◆ WORK INSTRUCTIONS:
Copy each line of the data below in which the word "enter" can be found.

◆ DATA EXTRACTS:
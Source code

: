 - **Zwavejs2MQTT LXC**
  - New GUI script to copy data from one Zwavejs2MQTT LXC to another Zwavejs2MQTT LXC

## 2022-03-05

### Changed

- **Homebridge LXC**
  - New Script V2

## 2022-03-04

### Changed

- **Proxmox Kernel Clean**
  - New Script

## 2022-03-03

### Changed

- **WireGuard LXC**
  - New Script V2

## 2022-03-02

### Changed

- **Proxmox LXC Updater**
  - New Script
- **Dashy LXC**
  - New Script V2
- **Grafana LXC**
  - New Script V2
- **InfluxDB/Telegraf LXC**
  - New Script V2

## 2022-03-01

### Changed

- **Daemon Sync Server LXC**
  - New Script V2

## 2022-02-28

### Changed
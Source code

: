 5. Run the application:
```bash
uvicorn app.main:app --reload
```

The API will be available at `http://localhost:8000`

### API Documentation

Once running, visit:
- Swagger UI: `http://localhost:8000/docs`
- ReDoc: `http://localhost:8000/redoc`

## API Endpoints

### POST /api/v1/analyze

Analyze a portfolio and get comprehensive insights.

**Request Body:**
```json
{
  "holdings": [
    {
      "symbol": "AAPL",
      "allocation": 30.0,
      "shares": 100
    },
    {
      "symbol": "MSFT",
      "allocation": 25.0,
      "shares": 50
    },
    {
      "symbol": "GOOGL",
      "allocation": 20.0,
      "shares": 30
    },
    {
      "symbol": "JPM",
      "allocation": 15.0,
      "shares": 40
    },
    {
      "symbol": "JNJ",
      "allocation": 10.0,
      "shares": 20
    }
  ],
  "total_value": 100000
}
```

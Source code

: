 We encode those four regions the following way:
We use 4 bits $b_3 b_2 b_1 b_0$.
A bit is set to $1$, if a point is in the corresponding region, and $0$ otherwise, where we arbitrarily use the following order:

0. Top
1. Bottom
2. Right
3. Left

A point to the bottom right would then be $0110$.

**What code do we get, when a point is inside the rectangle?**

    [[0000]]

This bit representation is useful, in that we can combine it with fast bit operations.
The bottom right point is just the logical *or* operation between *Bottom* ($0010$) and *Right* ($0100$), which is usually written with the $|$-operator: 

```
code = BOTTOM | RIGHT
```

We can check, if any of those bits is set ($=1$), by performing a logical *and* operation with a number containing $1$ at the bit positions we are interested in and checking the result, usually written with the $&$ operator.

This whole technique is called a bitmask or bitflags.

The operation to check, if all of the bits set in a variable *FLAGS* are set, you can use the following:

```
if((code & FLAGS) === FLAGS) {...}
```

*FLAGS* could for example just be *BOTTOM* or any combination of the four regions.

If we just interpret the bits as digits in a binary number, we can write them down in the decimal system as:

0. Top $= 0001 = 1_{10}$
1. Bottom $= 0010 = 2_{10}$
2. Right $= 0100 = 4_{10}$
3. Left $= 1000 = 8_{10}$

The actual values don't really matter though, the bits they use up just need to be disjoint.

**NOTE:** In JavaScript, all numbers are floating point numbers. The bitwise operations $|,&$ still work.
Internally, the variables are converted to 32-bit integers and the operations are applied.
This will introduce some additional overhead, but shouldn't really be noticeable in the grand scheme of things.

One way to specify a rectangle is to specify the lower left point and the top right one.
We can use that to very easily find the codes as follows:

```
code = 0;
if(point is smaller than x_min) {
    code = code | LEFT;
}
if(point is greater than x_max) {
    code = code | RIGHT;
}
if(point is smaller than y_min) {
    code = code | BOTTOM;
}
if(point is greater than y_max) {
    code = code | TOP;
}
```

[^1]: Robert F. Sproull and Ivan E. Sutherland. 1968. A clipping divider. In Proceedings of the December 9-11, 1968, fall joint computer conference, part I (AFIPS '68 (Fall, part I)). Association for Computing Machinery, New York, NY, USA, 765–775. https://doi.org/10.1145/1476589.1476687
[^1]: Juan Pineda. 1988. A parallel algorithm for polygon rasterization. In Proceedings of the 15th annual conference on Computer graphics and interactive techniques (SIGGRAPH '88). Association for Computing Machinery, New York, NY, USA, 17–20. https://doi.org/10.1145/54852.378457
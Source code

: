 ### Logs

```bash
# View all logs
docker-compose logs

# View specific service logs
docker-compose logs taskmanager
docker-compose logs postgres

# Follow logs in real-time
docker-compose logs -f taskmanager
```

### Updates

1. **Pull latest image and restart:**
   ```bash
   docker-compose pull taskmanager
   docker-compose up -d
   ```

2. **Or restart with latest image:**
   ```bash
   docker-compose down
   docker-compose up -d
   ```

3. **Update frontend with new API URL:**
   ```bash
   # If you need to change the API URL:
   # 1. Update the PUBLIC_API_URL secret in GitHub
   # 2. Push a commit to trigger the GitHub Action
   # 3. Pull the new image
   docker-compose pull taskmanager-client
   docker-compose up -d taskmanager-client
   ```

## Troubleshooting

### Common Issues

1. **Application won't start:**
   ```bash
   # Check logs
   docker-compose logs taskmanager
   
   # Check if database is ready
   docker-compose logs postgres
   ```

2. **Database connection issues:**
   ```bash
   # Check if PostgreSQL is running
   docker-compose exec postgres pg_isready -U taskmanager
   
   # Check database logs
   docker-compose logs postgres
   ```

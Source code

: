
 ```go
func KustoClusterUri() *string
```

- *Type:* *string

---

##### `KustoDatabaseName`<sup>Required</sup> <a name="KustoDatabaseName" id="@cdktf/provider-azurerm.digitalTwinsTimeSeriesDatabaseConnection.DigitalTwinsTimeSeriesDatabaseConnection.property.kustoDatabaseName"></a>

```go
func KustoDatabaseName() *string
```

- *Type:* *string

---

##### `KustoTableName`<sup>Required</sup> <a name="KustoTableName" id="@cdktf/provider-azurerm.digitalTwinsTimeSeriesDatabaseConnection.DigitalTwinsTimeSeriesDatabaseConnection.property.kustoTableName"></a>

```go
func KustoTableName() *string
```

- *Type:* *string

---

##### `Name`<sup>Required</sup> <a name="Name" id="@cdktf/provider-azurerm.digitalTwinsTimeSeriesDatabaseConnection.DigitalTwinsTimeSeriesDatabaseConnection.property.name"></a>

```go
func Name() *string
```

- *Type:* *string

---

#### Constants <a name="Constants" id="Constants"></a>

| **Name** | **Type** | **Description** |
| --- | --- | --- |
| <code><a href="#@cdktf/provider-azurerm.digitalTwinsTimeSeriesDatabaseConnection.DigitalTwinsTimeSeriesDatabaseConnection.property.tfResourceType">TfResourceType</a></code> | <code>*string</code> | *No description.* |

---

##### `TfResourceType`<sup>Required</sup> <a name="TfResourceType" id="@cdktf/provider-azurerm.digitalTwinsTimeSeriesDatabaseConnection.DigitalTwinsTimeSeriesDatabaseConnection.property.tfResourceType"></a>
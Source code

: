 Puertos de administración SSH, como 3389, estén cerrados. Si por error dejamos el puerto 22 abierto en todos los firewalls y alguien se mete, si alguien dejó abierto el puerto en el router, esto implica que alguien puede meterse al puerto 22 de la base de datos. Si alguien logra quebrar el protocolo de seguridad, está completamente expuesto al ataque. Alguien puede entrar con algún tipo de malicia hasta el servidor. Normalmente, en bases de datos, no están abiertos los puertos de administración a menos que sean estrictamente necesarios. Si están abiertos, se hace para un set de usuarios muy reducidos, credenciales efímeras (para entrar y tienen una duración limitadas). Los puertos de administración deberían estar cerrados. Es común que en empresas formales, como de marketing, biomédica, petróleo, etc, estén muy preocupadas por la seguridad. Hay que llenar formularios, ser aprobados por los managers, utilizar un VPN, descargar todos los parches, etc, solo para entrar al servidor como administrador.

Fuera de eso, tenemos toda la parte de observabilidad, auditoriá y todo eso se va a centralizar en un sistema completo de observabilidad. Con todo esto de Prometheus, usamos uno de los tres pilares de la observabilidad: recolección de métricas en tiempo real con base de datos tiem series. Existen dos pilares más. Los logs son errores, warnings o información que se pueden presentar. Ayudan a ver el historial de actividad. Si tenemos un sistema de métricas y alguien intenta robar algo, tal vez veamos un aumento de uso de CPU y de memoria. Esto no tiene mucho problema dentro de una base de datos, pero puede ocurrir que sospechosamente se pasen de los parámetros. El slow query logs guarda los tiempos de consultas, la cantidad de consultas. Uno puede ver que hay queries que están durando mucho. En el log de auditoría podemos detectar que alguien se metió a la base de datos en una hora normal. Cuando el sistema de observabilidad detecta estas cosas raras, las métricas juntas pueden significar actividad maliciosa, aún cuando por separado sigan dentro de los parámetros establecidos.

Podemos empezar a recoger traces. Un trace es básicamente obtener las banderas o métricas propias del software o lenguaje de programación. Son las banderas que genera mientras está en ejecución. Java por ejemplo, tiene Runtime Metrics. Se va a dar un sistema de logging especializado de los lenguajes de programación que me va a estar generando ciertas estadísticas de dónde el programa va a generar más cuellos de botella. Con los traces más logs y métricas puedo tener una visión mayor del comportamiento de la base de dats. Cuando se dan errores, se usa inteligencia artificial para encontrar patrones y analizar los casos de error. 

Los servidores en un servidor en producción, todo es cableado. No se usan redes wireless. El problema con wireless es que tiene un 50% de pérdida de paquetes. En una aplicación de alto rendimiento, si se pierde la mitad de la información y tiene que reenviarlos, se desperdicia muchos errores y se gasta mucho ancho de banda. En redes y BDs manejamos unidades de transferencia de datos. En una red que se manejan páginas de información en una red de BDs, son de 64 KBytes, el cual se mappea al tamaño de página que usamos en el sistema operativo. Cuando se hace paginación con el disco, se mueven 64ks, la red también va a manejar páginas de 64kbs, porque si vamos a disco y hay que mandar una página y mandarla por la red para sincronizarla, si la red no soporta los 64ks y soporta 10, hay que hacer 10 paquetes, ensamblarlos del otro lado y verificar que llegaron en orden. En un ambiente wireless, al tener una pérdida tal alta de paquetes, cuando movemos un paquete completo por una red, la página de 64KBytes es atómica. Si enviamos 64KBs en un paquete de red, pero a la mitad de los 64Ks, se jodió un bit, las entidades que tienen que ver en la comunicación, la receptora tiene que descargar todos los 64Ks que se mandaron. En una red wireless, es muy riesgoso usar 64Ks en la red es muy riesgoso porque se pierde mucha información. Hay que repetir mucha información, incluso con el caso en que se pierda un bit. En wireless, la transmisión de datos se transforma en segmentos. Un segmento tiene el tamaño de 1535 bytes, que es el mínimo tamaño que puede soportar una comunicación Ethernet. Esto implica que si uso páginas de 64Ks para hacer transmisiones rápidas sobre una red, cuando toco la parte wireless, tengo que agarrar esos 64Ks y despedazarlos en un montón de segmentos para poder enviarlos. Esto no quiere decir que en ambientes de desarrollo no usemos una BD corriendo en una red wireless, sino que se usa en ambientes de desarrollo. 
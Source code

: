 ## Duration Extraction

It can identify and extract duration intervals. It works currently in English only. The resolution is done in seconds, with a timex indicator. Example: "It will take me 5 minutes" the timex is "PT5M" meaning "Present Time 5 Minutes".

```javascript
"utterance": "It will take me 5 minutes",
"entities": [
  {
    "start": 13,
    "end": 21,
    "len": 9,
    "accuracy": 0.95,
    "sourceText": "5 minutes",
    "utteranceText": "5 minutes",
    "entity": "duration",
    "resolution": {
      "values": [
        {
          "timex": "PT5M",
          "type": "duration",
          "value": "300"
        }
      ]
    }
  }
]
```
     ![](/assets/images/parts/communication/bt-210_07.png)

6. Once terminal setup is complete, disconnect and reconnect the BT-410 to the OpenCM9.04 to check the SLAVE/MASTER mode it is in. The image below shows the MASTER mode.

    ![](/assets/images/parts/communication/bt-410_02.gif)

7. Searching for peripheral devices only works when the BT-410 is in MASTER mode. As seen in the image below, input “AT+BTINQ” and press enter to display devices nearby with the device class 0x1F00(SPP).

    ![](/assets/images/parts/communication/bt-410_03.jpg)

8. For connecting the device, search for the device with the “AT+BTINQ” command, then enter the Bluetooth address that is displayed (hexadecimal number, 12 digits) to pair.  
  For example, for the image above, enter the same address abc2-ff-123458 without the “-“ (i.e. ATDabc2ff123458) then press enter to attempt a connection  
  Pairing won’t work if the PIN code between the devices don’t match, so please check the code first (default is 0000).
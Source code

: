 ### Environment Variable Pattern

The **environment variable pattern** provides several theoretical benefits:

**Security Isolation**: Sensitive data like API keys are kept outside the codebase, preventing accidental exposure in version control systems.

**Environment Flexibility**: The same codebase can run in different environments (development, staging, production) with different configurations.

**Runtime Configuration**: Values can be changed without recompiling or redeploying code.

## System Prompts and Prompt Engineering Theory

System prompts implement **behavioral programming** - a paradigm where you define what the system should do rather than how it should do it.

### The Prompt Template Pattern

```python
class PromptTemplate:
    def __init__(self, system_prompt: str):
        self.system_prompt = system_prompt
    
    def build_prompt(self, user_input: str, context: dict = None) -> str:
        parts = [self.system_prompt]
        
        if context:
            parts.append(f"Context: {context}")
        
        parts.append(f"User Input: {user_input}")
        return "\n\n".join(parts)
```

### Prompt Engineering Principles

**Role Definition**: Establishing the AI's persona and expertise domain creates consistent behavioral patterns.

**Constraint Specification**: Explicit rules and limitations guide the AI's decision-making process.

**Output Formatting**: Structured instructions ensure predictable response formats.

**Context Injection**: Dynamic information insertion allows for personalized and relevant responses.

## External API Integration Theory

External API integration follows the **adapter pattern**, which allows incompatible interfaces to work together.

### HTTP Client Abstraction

◆ RESPONSE BELOW:
7. Searching for peripheral devices only works when the BT-410 is in MASTER mode. As seen in the image below, input “AT+BTINQ” and press enter to display devices nearby with the device class 0x1F00(SPP).
8. For connecting the device, search for the device with the “AT+BTINQ” command, then enter the Bluetooth address that is displayed (hexadecimal number, 12 digits) to pair.  
  For example, for the image above, enter the same address abc2-ff-123458 without the “-“ (i.e. ATDabc2ff123458) then press enter to attempt a connection  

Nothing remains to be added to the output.